Once all laws are considered mere suggestions, to be ignored or reinterpreted by the Executive branch that’s solely responsible for carrying them out or enforcing them upon others, then you have a dictatorship subject to renewal every 4 years. Until such time as the Dictator find the renewal process unnecessary and stops doing that too.
Funny, I seem to remember a certain Democrat that refused to concede. Was he also a “jackass”?
That remark was already moderated. There is no reason for you to address it again.
General Questions Moderator
There’s a big difference between the election coming down to the results of a single state and barely 500 votes (near the margin of error), and an election where three out of four battleground states would need to be reversed despite victories of tens to hundreds of thousands of votes.
To use a sports analogy, it’s like a round of golf. Technically the score isn’t official until the player signs their scorecard and turns it in. But once the player finishes their last hole, the rest of it (should be) a formality.
Once again, once a post has been moderated there is no need to address this further.

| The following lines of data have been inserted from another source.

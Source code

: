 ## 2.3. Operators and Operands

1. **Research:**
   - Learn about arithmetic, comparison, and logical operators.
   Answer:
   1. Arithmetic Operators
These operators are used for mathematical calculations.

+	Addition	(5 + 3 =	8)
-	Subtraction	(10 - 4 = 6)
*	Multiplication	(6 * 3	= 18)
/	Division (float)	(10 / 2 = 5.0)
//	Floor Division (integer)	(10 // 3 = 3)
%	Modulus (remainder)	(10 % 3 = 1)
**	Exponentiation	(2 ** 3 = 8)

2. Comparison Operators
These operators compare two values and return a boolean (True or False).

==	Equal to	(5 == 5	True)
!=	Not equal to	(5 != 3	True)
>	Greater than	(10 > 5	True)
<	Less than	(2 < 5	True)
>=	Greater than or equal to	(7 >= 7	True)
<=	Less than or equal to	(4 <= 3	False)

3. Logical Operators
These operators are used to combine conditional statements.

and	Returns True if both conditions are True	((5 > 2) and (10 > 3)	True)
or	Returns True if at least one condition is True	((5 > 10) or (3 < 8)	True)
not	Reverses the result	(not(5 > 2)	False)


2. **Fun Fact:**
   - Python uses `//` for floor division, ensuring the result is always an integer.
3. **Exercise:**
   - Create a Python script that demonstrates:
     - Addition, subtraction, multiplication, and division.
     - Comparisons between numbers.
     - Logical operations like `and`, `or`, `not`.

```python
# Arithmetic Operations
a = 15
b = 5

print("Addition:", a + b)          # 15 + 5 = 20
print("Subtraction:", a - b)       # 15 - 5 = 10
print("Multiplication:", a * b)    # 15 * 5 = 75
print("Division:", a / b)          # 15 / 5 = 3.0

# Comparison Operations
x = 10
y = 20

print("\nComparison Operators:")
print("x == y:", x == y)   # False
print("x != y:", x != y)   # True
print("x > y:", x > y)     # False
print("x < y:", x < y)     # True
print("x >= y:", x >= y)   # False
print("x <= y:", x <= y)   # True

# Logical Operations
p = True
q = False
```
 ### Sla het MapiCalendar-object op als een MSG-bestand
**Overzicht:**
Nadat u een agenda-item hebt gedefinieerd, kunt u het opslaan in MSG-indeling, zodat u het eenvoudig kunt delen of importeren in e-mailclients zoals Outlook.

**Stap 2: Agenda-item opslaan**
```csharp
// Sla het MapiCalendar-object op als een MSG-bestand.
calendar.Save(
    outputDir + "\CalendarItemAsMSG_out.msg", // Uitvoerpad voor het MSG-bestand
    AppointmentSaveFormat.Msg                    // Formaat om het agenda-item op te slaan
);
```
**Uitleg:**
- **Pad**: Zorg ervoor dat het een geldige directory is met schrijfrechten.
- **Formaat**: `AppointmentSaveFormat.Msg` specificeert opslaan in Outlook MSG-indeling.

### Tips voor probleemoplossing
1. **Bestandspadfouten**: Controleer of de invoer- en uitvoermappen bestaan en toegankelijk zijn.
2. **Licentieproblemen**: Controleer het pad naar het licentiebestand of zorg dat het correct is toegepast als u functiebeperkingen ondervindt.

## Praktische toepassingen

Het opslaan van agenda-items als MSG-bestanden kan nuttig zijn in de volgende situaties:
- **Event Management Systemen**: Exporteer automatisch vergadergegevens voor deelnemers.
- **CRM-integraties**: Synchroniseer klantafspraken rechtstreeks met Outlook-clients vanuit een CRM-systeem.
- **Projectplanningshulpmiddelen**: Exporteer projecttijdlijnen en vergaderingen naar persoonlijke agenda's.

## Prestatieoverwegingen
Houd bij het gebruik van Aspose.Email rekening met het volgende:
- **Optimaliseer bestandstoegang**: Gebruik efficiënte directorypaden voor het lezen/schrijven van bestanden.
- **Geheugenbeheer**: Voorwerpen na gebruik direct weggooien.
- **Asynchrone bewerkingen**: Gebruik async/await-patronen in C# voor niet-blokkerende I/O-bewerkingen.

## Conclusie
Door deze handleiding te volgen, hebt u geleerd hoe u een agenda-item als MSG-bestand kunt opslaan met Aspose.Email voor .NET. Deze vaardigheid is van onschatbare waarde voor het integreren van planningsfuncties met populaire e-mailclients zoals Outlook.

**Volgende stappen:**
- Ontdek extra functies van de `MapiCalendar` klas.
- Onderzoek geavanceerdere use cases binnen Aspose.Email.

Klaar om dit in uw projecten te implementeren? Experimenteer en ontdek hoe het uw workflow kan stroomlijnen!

Drop this subject.
General Questions Moderator
Without touching on the portion that received moderation, I would note that George W. Bush did receive the Presidential Daily Brief prior to SCOTUS making the ruling that resulted in him becoming president-elect.
So as an answer to the General Question, concession is not necessarily tied to when Biden would receive the briefing. It depends purely on executive decision.
Perhaps that’s not clear, but I wanted to point out that Trump refusing to conceded does not require that Biden not receive the briefings. That is a separate decision that the Trump administration is also making, in addition to the decision to not concede and recognize Biden as president-elect.